Fresh out of high school, Aoba Suzukaze lands a dream job at the game studio she’s admired since childhood, Eagle Jump. Clearly the studio saw a spark of the exceptional, hiring her off the bat with no apparent experience in game design, something unimaginable here in England, or the further western world for that matter. Set as part of a wider environment that has a near institutionalised distrust of women’s abilities, the occasional gender-political duality of the portrayal of women in shonen has appeared as a fixture of yet another new season, calling back to our exploration of the springtime series Bakuon!! and sisterhood as seen through shonen.
In New Game!, the all-girl company is an empowering fantasy striking a chord with any girl who’s been dismissed as ‘faking’ their fandom. But even so, the fact remains that our protagonist is a cute, bumbling waif, bound to make lots of charming slip-ups for a presumed straight male audience. Shizuku Hazuki, the design department’s director, has a platonic interest in cute girls, which goes some way to explain how the design floor came to be populated by women. But outside of being a pretty glimpse into a fairly improbable microcosm for geek guys, it’s difficult to find any practical substance in the show.
Now, we’re not saying that its all-girl milieu would be impossible. For a start, there are movements like Girls Make Games and Girls Who Code letting girls come together to design and develop their own games. But it’s highly unlikely factoring in our current society’s wider population, especially where the male:female workers ratio in STEM (Science, Technology, Engineering and Mathematics) careers is concerned. Even taking into account that Japanese businesses hire post-graduates en masse, Aoba’s sheer dumb luck is a ridiculous notion. In a field where women make up less than 12% of the worldwide workforce, she couldn’t have dreamed of jumping straight in at what seems like a AAA-level studio in Eagle Jump’s case. Any young button-masher would have the most minute chance of actually achieving that feat, even if they had a basic grasp of programming from their high school years.

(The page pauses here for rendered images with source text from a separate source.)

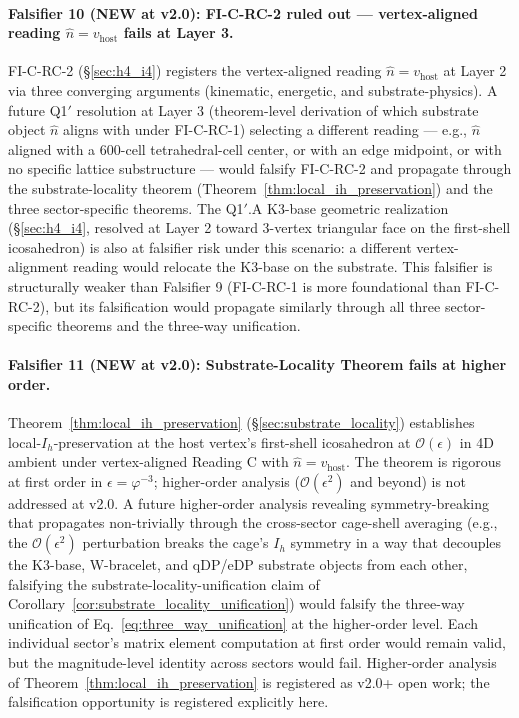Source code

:\documentclass[11pt,letterpaper]{article}
\newcommand{\phig}{\varphi}
\begin{document}
\paragraph{Falsifier 10 (NEW at v2.0): FI-C-RC-2 ruled out --- vertex-aligned reading $\hat{n} = v_{\text{host}}$ fails at Layer 3.}
FI-C-RC-2 (\S\ref{sec:h4_i4}) registers the vertex-aligned reading $\hat{n} = v_{\text{host}}$ at Layer 2 via three converging arguments (kinematic, energetic, and substrate-physics). A future Q1$'$ resolution at Layer 3 (theorem-level derivation of which substrate object $\hat{n}$ aligns with under FI-C-RC-1) selecting a different reading --- e.g., $\hat{n}$ aligned with a 600-cell tetrahedral-cell center, or with an edge midpoint, or with no specific lattice substructure --- would falsify FI-C-RC-2 and propagate through the substrate-locality theorem (Theorem~\ref{thm:local_ih_preservation}) and the three sector-specific theorems. The Q1$'$.A K3-base geometric realization (\S\ref{sec:h4_i4}, resolved at Layer 2 toward 3-vertex triangular face on the first-shell icosahedron) is also at falsifier risk under this scenario: a different vertex-alignment reading would relocate the K3-base on the substrate. This falsifier is structurally weaker than Falsifier 9 (FI-C-RC-1 is more foundational than FI-C-RC-2), but its falsification would propagate similarly through all three sector-specific theorems and the three-way unification.

\paragraph{Falsifier 11 (NEW at v2.0): Substrate-Locality Theorem fails at higher order.}
Theorem~\ref{thm:local_ih_preservation} (\S\ref{sec:substrate_locality}) establishes local-$I_h$-preservation at the host vertex's first-shell icosahedron at $\mathcal{O}(\epsilon)$ in 4D ambient under vertex-aligned Reading C with $\hat{n} = v_{\text{host}}$. The theorem is rigorous at first order in $\epsilon = \phig^{-3}$; higher-order analysis ($\mathcal{O}(\epsilon^2)$ and beyond) is not addressed at v2.0. A future higher-order analysis revealing symmetry-breaking that propagates non-trivially through the cross-sector cage-shell averaging (e.g., the $\mathcal{O}(\epsilon^2)$ perturbation breaks the cage's $I_h$ symmetry in a way that decouples the K3-base, W-bracelet, and qDP/eDP substrate objects from each other, falsifying the substrate-locality-unification claim of Corollary~\ref{cor:substrate_locality_unification}) would falsify the three-way unification of Eq.~\eqref{eq:three_way_unification} at the higher-order level. Each individual sector's matrix element computation at first order would remain valid, but the magnitude-level identity across sectors would fail. Higher-order analysis of Theorem~\ref{thm:local_ih_preservation} is registered as v2.0+ open work; the falsification opportunity is registered explicitly here.
\end{document}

More on Japanese attitudes later, but speaking from a strictly British perspective, people considering their career paths and going to university are being deterred from courses and vocations in and around Aoba’s new field. There’s a dire lack of encouragement as to what paths can be taken in the STEM sectors, with Engineering perpetuated as a load of low paid blokes standing around in hard hats, hi-vis and pouring rain on roadworks and construction sites. And for women in particular, these fields are trapped in a perception cycle of being dominated by the kind of men whose views on women could be politely described as prehistoric. When not considered a distraction by male colleagues, women are being subjected to objectifying, demeaning and condescending behaviour that all too often drives them out of their chosen vocation. Even though things were looking up where representation in schools and universities was concerned, with figures of girls taking computing at A-Level in the UK doubling from 2013 to 2015, there was a 5% drop in women graduating from STEM degrees last year. And even still, girls as young as eight aren’t having their minds opened to the possibility of a job in science or technology, with such subjects seen as favouring the abilities of the ‘practical, right-brained’ boys in their class.